Saya telepon yang lain-lain. Fahry Ali dan Deden Ridwan, menanyakan apakah diperlukan konsep baru atau menghiduplan kembali yang sudah menemukan bentuknya (Rubrik: aktualisasi, tafsir, khasanah, futorologi dan seni-budaya)?. Deden menyambut penerbitan baru. Cuma dia bilang, perlu  penyempurnaan. “Bahasanya  diperingan mas, Jangan hanya bisa dibaca oleh orang-orang pinter saja”.  Kawan di kantor LSAF, Solahuddin, punya pengalaman penerbitan di Kairo dan tahu jaringan,  lulusan Al Azhar yang lagi menyiapkan proposal, punya gagasan yang serupa “Audience UQ hendaknya di arahkan ke kalangan menengah ke bawah”. Ini adalah aliran jurnalistik.

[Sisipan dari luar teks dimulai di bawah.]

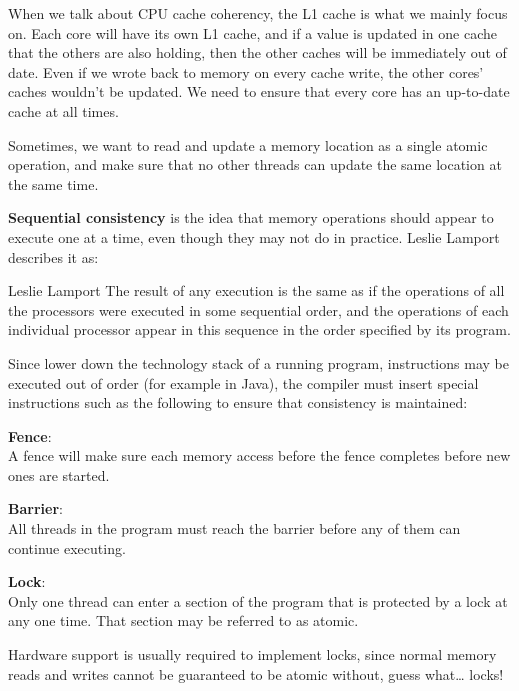 When we talk about CPU cache coherency, the L1 cache is what we mainly focus on.
Each core will have its own L1 cache, and if a value is updated in one cache
that the others are also holding, then the other caches will be immediately out
of date. Even if we wrote back to memory on every cache write, the other cores'
caches wouldn't be updated. We need to ensure that every core has an up-to-date
cache at all times.


Sometimes, we want to read and update a memory location as a single atomic
operation, and make sure that no other threads can update the same location at
the same time.

\textbf{Sequential consistency} is the idea that memory operations should appear
to execute one at a time, even though they may not do in practice. Leslie
Lamport describes it as:

\begin{aquote}{Leslie Lamport}
  The result of any execution is the same as if the operations of all the
  processors were executed in some sequential order, and the operations of each
  individual processor appear in this sequence in the order specified by its
  program.
\end{aquote}

Since lower down the technology stack of a running program, instructions may be
executed out of order (for example in Java), the compiler must insert special
instructions such as the following to ensure that consistency is maintained:

\begin{description}
  \item \textbf{Fence}:\\
    A fence will make sure each memory access before the fence completes before
    new ones are started.
  \item \textbf{Barrier}:\\
    All threads in the program must reach the barrier before any of them can
    continue executing.
  \item \textbf{Lock}:\\
    Only one thread can enter a section of the program that is protected by a 
    lock at any one time. That section may be referred to as atomic.

    Hardware support is usually required to implement locks, since normal memory
    reads and writes cannot be guaranteed to be atomic without, guess what\dots
    locks!
\end{description}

Respon saya:  apa maunya UQ menjadi majalah dakwah semacam Hidayatullah atau  Gema Islam ? Ataukah menjadi majalah berita semacam ‘Umat” yang jurnalistik? Atau semacam Madina, yang ilmiah, tapi agak diperingan bahasa maupun tema-temanya? Teman Andi Suruji dari grup  “Inilah.Com” menginginkan majalah artikel ringan popular dalam minguan setebal 68 halaman. “Kita harus mengikuti trend, waktu membaca orang sekarang sedikit ”, katanya. Di AS,  jurnal-jurnal ilmiah pada berguguran”, tandasnya.

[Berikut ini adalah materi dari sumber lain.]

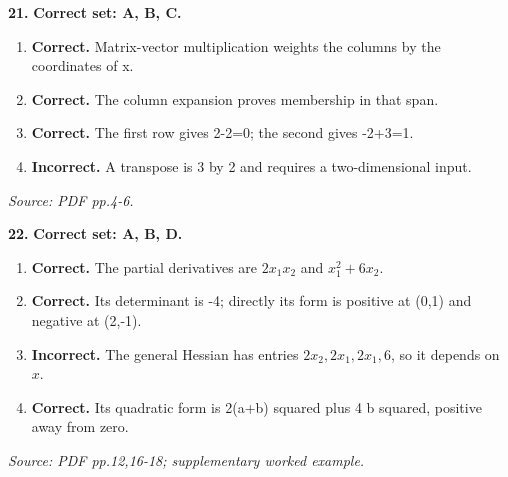 \documentclass[11pt,a4paper]{article}
\begin{document}
\par\noindent\begin{minipage}{\linewidth}
\textbf{21.} \textbf{Correct set: A, B, C.}
\begin{enumerate}[label=(\Alph*),leftmargin=8mm,itemsep=2pt,topsep=2pt]
\item \textbf{Correct.} Matrix-vector multiplication weights the columns by the coordinates of x.
\item \textbf{Correct.} The column expansion proves membership in that span.
\item \textbf{Correct.} The first row gives 2-2=0; the second gives -2+3=1.
\item \textbf{Incorrect.} A transpose is 3 by 2 and requires a two-dimensional input.
\end{enumerate}
{\footnotesize\textit{Source: PDF pp.4-6.}}

\end{minipage}\par\vspace{3mm}
\par\noindent\begin{minipage}{\linewidth}
\textbf{22.} \textbf{Correct set: A, B, D.}
\begin{enumerate}[label=(\Alph*),leftmargin=8mm,itemsep=2pt,topsep=2pt]
\item \textbf{Correct.} The partial derivatives are \(2x_1x_2\) and \(x_1^2+6x_2\).
\item \textbf{Correct.} Its determinant is -4; directly its form is positive at (0,1) and negative at (2,-1).
\item \textbf{Incorrect.} The general Hessian has entries \(2x_2,2x_1,2x_1,6\), so it depends on \(x\).
\item \textbf{Correct.} Its quadratic form is 2(a+b) squared plus 4 b squared, positive away from zero.
\end{enumerate}
{\footnotesize\textit{Source: PDF pp.12,16-18; supplementary worked example.}}

\end{minipage}\par\vspace{3mm}
\end{document}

Waduh, bagaimana ya ?  Apa kita harus mengikuti trend popular. Saya justru ingin melawan arus. Orang sekarang jangan terlalu sibuk rutin mengikuti run away world. Istirahat doang. Saya ingin menghidupkan kembali budaya baca sebagai cara rekreatif.  Minum kopi. santai pegang majalah. Pergunakan waktu luang untuk membaca. Untuk rekreatif, kontemplatif. Baca puisi, cerpen, esai. Rangsang otak untuk kerja. Kalau bisa menulis subuh-subuh dong. Mosok kerja terus, sebentar baca Koran. Itupun headline-nya doang. Deliteralisasi dong nanti. Jadi robot. Baca Ulumul Qur’an dong, yang mencerahkan pikiran dan rohani.

Saya berfikir, justru kecenderungan umum seperti itu dilawan. Kita harus mengambangkan lagu-lagu klasik. Dengarkan Jose Carera bernyanyi. Jadi gagasan saya adalah:
  1. UQ harus menjkadi jurnal pencerahan rohani dan akal-pikiran
  2. UQ adalah jurnal pemikiran, dengan mengundang pemikiran
  3. Artikel utamanya adalah analisis public iisue dan public policy  yang trend  cetter dan menjadi rujukan pengambil keputusan.
  4. Style bahasanya adalah literer, cerdas dan jernih, pasti enak dibaca. Tapi jernih dan bukan harus  memakai bahasa jurnalistik.  Bahasa ilmiah-lah, tapi yang jernih. Jika pikirannya jernih, tulisan juga jernih. Kalau tulisannya ruwet, pikirannya yang sebenarnya ruwet. Bukankah al Qur’an itu qaulan syakila? Tapi kalau kita serius baca, enak ‘kan?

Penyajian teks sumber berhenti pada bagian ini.